======== Exercise data

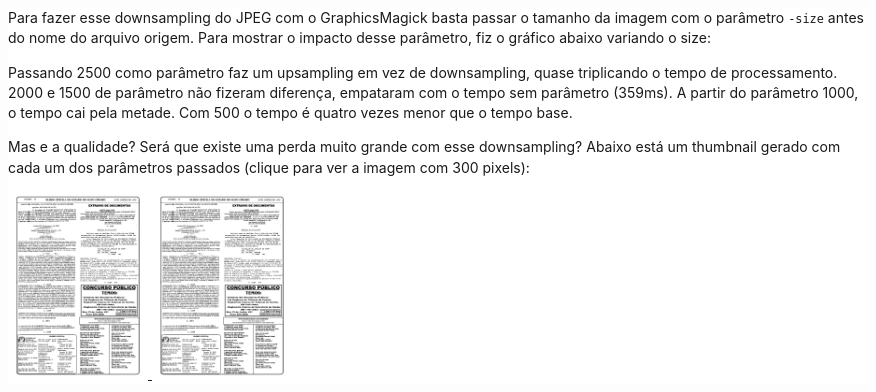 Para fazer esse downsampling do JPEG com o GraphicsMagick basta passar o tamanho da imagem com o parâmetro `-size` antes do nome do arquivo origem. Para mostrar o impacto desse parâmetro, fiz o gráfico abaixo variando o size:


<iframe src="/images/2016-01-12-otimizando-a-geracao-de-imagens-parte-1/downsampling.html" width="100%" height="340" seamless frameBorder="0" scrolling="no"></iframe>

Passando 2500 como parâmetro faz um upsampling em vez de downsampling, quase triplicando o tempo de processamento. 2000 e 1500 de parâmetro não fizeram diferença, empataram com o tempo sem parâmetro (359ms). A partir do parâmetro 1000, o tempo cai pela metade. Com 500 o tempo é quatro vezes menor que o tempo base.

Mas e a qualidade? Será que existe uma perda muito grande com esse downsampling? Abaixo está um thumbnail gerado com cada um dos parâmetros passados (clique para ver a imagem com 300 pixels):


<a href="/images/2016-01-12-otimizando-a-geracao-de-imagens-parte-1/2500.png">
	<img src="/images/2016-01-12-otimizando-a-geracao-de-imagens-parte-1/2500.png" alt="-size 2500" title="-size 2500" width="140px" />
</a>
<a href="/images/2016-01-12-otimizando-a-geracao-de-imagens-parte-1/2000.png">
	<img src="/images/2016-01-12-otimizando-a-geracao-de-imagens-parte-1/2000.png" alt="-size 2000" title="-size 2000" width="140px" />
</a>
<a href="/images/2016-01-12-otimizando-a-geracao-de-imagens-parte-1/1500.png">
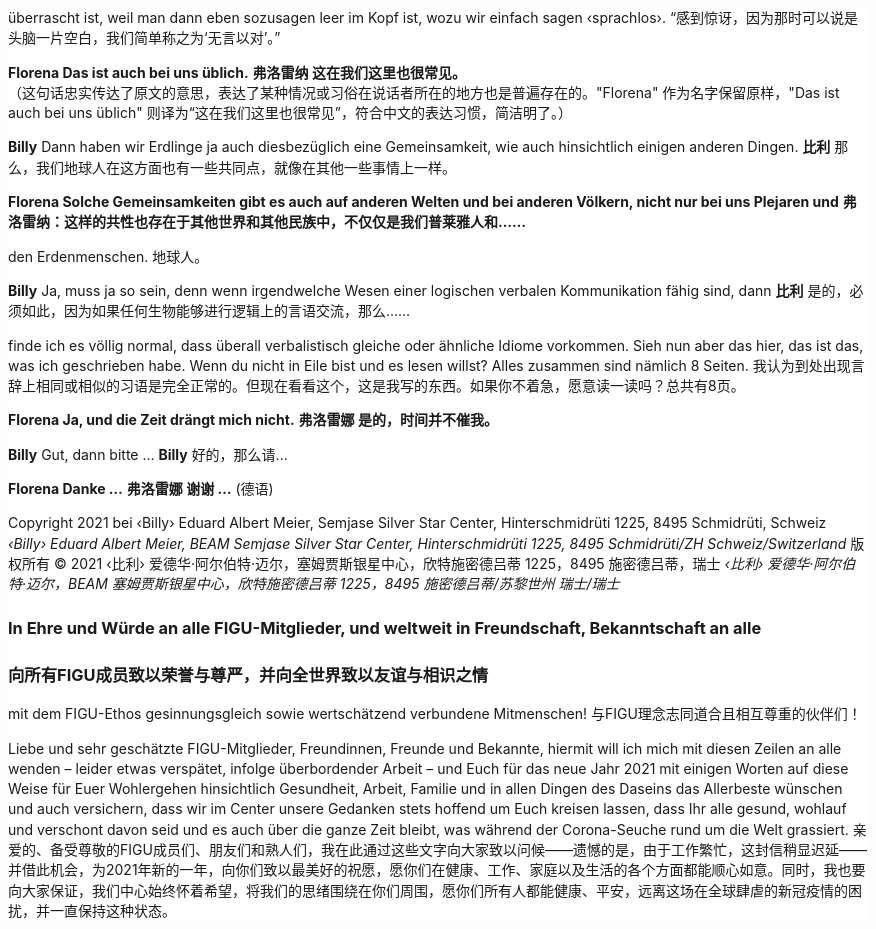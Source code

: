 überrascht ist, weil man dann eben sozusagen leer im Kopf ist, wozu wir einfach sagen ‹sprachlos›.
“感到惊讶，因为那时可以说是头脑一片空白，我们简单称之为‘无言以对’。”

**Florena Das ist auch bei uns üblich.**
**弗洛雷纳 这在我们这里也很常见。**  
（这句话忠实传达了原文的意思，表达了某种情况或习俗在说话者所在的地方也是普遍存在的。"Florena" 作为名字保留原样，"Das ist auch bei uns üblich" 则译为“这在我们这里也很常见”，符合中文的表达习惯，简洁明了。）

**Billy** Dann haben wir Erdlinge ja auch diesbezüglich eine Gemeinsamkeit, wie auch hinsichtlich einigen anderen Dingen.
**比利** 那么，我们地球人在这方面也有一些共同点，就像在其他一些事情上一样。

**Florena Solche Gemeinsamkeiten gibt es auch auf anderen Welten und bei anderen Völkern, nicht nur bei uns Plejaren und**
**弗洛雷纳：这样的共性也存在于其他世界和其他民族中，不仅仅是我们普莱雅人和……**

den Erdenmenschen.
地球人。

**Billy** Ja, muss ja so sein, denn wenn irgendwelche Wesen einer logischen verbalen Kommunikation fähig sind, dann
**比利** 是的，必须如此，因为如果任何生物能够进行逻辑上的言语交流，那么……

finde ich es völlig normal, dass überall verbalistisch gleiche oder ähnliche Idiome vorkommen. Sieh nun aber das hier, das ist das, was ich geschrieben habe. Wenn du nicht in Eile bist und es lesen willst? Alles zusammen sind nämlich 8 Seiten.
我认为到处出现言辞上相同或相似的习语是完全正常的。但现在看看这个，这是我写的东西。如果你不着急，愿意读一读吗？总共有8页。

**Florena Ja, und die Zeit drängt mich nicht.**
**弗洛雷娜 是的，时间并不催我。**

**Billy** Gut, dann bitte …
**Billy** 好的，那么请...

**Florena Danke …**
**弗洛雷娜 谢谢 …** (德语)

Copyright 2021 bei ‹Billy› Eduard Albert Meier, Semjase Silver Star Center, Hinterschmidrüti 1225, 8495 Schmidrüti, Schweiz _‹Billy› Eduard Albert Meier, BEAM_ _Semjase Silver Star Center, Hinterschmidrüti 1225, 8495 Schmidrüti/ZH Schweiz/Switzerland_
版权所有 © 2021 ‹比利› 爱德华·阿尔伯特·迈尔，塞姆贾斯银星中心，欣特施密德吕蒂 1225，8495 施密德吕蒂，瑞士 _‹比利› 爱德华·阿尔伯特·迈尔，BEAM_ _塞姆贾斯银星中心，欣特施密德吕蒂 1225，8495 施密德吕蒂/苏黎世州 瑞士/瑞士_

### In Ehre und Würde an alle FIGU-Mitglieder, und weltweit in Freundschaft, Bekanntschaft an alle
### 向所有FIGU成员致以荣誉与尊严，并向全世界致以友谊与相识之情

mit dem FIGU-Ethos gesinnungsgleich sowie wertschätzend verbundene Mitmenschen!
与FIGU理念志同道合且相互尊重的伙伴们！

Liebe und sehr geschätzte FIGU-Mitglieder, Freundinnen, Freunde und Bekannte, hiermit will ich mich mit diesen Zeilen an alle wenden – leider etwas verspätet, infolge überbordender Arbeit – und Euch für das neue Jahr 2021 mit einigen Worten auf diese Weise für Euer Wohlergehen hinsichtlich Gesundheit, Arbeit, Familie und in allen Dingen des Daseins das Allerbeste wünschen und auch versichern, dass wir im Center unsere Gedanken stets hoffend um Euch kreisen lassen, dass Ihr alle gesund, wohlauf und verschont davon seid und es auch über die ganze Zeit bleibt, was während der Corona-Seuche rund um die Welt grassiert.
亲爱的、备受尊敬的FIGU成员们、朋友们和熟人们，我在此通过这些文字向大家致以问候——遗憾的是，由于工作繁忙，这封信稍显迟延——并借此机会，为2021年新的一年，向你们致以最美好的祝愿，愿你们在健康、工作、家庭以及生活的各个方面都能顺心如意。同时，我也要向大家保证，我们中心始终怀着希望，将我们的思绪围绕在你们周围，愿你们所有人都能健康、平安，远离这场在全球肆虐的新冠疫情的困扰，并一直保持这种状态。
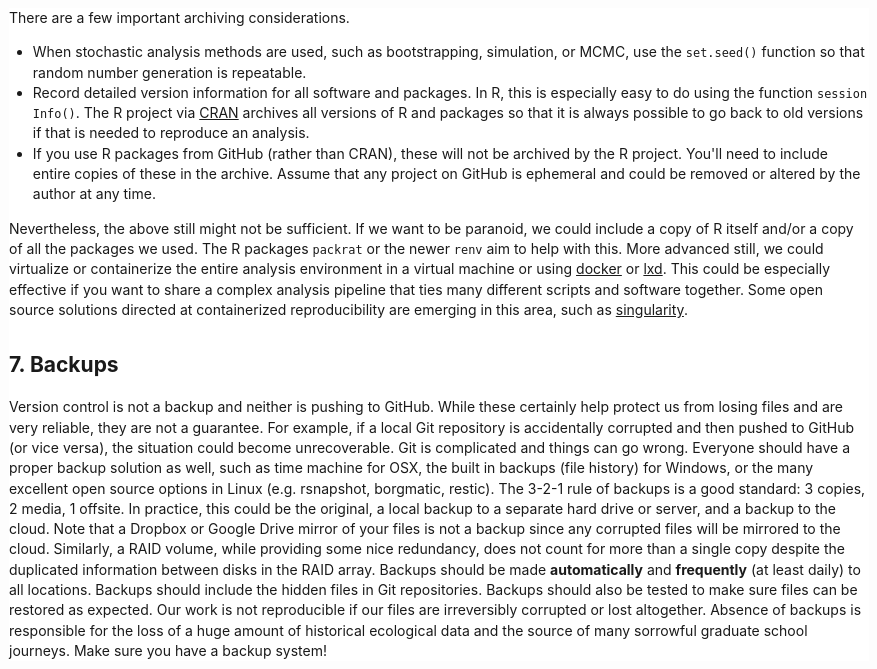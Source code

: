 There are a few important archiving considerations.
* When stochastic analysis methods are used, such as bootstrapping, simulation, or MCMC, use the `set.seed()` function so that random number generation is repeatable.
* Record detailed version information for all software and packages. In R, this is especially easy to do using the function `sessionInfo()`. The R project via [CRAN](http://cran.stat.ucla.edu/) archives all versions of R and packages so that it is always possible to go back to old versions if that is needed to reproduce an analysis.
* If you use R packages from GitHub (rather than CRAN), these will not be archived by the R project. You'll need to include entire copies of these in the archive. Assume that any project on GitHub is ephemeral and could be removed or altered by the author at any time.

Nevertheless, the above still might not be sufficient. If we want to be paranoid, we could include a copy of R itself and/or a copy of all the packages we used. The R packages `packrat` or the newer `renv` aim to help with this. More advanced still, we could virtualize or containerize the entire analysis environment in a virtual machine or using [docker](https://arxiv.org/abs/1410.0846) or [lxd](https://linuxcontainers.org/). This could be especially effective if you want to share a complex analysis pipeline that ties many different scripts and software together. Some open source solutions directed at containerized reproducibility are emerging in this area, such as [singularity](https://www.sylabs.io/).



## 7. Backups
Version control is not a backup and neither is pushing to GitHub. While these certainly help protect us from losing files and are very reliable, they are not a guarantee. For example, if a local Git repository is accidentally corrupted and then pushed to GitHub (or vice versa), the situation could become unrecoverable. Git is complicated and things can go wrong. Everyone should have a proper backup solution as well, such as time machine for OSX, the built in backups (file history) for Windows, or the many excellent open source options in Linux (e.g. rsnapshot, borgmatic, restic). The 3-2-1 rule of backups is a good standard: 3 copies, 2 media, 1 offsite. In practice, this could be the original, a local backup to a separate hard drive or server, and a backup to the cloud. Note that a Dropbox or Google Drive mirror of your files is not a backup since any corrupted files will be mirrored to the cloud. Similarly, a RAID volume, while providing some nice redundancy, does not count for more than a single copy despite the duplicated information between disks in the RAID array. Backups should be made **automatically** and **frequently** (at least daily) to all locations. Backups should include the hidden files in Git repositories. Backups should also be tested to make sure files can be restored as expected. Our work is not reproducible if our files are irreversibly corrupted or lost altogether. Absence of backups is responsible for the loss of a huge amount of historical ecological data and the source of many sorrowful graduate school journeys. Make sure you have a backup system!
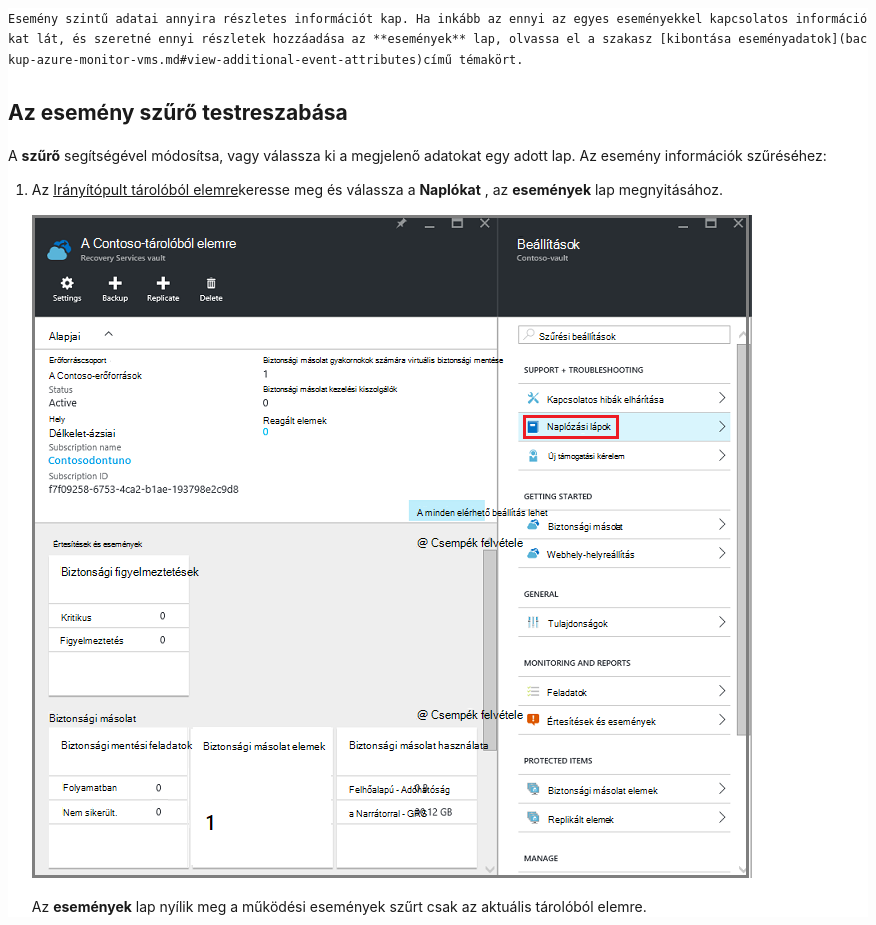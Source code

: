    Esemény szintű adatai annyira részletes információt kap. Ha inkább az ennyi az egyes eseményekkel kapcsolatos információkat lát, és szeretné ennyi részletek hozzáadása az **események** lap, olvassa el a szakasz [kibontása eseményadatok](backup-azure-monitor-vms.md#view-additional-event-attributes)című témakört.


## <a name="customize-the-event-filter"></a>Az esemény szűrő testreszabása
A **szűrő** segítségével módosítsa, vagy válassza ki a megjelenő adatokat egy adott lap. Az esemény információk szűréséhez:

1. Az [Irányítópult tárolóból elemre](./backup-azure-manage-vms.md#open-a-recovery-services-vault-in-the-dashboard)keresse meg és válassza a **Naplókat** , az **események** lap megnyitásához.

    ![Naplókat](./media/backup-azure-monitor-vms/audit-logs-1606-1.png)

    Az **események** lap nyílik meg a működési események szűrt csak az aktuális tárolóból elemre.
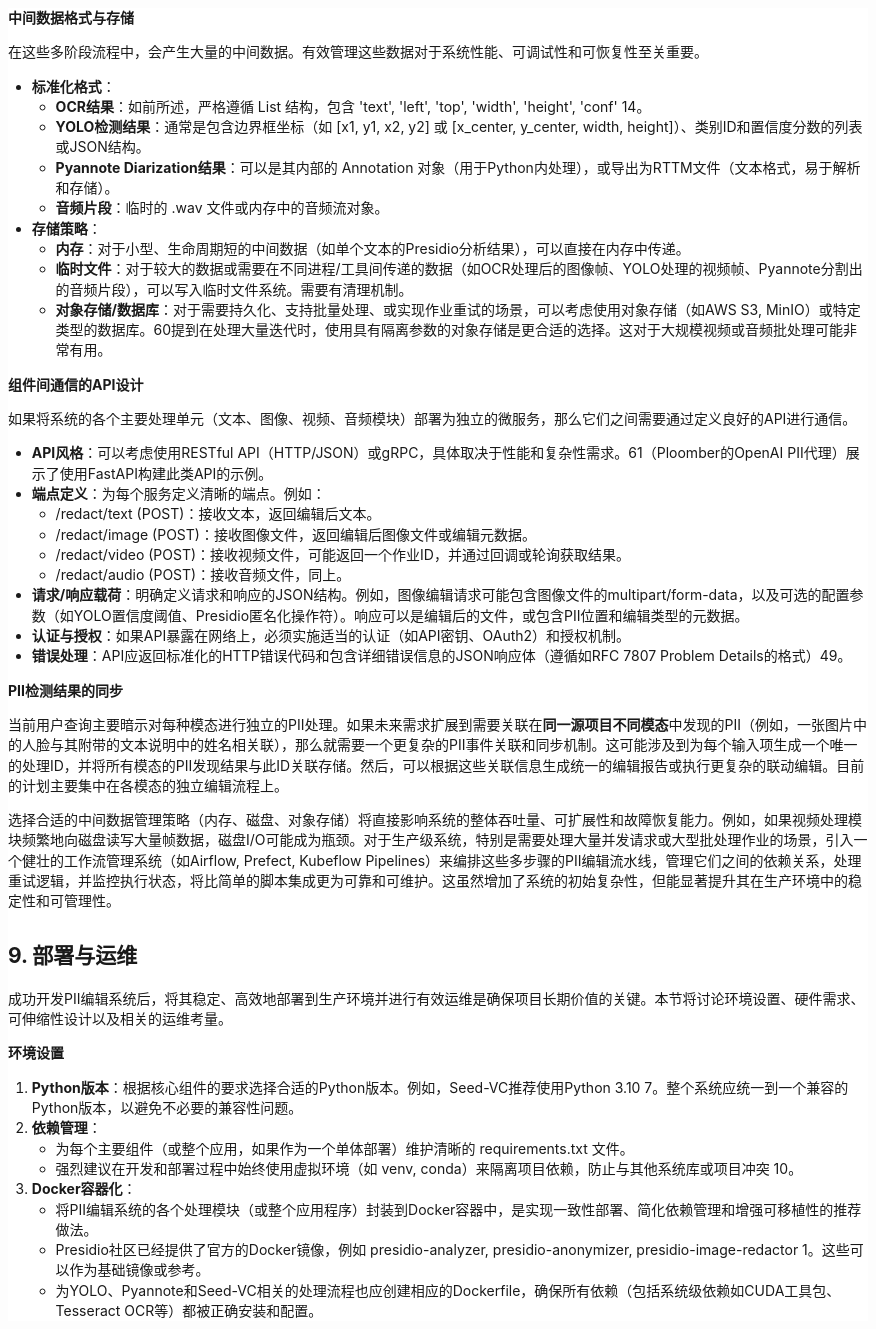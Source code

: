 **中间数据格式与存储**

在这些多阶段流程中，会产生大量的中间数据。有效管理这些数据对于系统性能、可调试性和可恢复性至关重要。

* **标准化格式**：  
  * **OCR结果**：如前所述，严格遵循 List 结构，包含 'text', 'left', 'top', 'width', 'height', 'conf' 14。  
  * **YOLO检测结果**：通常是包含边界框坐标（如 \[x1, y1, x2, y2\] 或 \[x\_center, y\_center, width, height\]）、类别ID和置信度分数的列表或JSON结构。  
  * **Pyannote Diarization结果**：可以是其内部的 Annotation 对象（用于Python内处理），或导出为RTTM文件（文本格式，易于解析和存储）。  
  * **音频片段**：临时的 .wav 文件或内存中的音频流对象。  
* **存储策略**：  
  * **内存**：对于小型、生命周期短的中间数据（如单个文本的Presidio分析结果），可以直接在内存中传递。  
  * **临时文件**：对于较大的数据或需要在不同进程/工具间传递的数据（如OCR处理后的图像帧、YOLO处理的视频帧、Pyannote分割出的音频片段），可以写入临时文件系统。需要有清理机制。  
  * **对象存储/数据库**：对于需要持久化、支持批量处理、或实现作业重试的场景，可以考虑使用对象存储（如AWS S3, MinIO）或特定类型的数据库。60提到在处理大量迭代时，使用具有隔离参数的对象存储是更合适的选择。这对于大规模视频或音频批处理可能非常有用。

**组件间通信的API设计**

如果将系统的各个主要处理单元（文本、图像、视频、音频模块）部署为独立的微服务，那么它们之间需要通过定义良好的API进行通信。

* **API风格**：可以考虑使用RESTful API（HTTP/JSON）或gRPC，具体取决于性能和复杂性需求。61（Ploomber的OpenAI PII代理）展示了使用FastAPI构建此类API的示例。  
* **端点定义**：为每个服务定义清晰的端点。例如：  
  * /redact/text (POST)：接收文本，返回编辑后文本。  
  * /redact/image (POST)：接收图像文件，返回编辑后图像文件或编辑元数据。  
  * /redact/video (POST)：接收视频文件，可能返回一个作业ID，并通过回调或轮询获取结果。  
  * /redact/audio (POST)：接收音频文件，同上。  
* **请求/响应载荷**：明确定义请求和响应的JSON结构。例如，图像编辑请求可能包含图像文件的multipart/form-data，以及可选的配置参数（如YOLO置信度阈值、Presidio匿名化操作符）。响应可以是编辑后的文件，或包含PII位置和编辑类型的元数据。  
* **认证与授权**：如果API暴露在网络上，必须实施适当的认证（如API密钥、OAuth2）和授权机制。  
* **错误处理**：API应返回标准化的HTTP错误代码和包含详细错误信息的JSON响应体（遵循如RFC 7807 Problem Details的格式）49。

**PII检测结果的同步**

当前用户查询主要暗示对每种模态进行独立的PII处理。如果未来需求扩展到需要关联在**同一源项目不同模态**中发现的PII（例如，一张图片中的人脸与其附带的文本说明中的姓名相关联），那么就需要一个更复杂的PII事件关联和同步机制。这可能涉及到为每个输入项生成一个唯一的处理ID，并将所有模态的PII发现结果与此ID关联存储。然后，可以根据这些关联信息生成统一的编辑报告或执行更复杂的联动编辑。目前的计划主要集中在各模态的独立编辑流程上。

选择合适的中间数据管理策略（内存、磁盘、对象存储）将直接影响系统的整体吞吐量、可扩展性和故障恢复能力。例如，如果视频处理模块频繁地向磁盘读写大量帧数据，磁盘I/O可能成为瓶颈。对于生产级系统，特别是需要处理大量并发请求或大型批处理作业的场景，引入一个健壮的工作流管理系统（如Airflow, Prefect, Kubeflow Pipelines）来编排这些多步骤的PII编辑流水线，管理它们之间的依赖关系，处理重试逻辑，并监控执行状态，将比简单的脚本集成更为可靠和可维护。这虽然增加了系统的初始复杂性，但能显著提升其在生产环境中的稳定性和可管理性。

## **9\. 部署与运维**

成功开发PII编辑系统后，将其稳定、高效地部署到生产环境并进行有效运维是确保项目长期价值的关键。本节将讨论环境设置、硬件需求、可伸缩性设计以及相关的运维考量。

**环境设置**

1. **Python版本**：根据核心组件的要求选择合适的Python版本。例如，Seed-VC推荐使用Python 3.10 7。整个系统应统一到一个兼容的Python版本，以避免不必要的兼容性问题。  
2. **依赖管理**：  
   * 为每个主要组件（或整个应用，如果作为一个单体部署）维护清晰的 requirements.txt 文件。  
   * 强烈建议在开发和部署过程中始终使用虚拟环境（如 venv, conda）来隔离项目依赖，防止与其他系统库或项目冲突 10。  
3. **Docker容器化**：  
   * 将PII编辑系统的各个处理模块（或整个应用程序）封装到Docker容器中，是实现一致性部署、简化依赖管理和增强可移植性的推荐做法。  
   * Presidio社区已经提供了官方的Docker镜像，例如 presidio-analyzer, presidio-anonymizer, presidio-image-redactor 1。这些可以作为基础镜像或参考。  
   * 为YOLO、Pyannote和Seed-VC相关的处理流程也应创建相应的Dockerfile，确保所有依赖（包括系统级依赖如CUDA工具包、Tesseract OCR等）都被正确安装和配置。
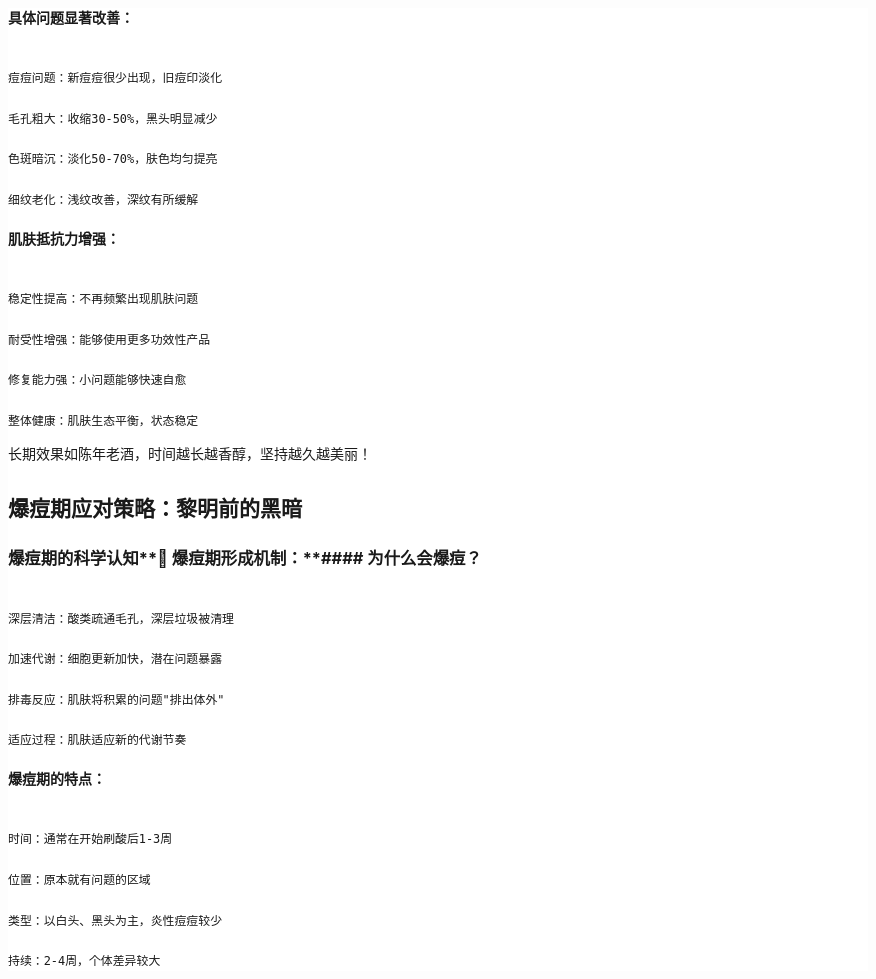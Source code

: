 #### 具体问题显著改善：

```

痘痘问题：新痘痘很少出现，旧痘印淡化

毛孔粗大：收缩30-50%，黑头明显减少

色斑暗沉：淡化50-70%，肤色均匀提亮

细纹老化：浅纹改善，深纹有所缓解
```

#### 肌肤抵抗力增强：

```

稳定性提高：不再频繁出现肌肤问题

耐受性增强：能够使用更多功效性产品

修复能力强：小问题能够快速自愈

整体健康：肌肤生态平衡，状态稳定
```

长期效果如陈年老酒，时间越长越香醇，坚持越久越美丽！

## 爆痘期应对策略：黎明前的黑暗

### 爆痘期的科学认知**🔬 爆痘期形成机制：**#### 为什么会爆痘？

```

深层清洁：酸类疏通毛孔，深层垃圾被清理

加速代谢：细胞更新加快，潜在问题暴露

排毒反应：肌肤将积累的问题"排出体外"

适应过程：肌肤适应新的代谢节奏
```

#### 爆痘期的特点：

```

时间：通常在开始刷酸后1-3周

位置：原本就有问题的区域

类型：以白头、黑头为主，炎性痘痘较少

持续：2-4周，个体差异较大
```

================

Exercise directions: Every line of the records above that contains the word "tárolóból" should be counted, and only the total given.

Result of the task: 2